One of those unpleasant situations….
I hate goodbyes. I don’t mean, “Goodbye. I’ll see you tomorrow.” I mean, “Goodbye, my friend. I’ll see you next year,” or “someday,” or, God forbid, “I’ll not see you again.” That last is the hardest to say. There is much less of it today than there was a hundred years ago. The world has shrunk to the point where you arrive almost anywhere in a matter of hours.
I am speaking more of saying goodbye to someone who has passed beyond life. Most people think that kind of goodbye is the hardest of all, but it isn’t for those who have hope in Jesus Christ. We know that even though such a goodbye is difficult, it is not permanent.
David wasn’t a saint….
Scripture tells us that when the prophet Nathan confronted David about his sin of adultery and murder, that David, in complete humility, repented of his sin. Sin always carries with it a price, though, and Nathan told him that the son Bathsheba had borne him would die as a result of his actions. Shortly after that, his son became sick and, after lingering seven days, the child died.
During the time of his son’s illness, David pleaded with God for the infant’s life. He fasted and prayed and lay on the ground for days. The leaders of the nation, feeling that this was unbecoming to a king, begged him to get up and eat with them, but he refused.

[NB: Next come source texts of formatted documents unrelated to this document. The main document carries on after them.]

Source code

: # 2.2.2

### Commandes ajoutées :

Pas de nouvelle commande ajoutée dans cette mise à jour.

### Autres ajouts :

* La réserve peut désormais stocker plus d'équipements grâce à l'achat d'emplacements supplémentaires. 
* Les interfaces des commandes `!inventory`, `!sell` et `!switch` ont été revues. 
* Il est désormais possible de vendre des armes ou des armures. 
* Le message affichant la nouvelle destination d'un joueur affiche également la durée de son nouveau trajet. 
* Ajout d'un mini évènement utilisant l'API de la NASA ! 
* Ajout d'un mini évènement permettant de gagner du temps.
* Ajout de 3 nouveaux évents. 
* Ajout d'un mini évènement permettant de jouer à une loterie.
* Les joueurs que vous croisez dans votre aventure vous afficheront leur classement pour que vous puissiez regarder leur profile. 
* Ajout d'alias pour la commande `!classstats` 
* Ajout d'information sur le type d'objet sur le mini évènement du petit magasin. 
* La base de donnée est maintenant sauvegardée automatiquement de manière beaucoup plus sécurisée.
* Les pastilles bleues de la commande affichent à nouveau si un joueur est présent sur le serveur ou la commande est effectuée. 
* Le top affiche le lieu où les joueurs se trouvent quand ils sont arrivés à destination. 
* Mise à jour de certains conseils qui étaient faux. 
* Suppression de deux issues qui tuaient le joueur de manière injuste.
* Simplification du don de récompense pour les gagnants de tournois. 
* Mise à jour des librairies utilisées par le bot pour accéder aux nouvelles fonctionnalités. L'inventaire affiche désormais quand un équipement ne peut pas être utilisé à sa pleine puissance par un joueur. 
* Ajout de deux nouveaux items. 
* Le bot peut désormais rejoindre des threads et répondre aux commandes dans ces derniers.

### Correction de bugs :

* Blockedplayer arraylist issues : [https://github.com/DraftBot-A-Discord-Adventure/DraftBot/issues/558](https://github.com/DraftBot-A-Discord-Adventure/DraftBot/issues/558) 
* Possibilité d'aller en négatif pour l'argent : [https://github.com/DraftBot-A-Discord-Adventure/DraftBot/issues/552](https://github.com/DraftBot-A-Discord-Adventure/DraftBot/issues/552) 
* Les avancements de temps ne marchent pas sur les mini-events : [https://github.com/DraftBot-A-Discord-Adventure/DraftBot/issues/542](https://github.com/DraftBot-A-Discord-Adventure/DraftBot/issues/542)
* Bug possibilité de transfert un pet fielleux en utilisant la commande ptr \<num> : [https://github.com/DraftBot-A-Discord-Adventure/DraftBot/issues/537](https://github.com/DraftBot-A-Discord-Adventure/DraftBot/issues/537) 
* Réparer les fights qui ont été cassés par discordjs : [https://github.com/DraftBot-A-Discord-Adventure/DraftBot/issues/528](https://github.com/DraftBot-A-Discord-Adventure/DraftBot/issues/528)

Then a strange thing happened. When the child had died, David got up, took a bath, put on his most presentable clothes, went to the Tabernacle to worship the Lord, and then came back to the palace and ate. Puzzled by his actions, his advisers asked him why he’d behaved the way he had.

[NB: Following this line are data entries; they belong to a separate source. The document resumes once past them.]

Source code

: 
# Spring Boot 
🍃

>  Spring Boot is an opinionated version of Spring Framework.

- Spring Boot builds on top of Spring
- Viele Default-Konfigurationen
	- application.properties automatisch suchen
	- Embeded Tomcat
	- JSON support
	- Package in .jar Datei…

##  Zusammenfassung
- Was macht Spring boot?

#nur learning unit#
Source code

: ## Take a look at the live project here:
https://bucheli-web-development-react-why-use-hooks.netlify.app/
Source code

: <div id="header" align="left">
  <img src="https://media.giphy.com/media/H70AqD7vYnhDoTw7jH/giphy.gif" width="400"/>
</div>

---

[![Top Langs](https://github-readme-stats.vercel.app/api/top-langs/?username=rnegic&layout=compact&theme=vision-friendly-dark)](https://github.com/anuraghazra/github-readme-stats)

David replied, “I fasted and wept while the child was alive, for I said, ‘Perhaps the Lord will be gracious to me and let the child live.’ But why should I fast when he is dead? Can I bring him back again? I will go to him one day, but he cannot return to me.” 2 Samuel 12:22-23.
The hope of God’s children….
This short passage is a powerful statement of the fact that we will see our loved ones again. Our relationships won’t be the same as here on earth, but, nevertheless, we will see them. As Christians, we have that hope. I thank God for this scripture. It brings me great comfort to know that I’ll see my mother, my grandparents, my husband’s parents, and friends that have already gone on to be with the Lord.
It’s not a suggestion….
The tragedy occurs when you have someone who leaves life behind without the Lord. For those of us who know Christ, this situation puts an almost unbearable ache in our hearts. Loved ones, friends, strangers, enemies—it doesn’t matter who they are. Everyone needs the saving grace of Jesus. If you know of someone who doesn’t have a personal relationship with God, you are commanded to share with them the good news, the love of God, and the sacrifice of Jesus Christ for their sins and all the sins of the world. (Acts 1:8, John 3:16, 1 Corinthians 15:1-4) They need to know that it is a gift offered freely to all who will simply accept it, regardless of their circumstances. (Ephesians 2:8-9)
When someone who knows the Lord leaves this world, it is no longer “Goodbye,” but merely, “See you later, my friend.” That is the promise of our Lord and Savior, Jesus Christ—a simple gift with everlasting promise.
We will see each other again, my friend.
But for now, God bless and keep you all!!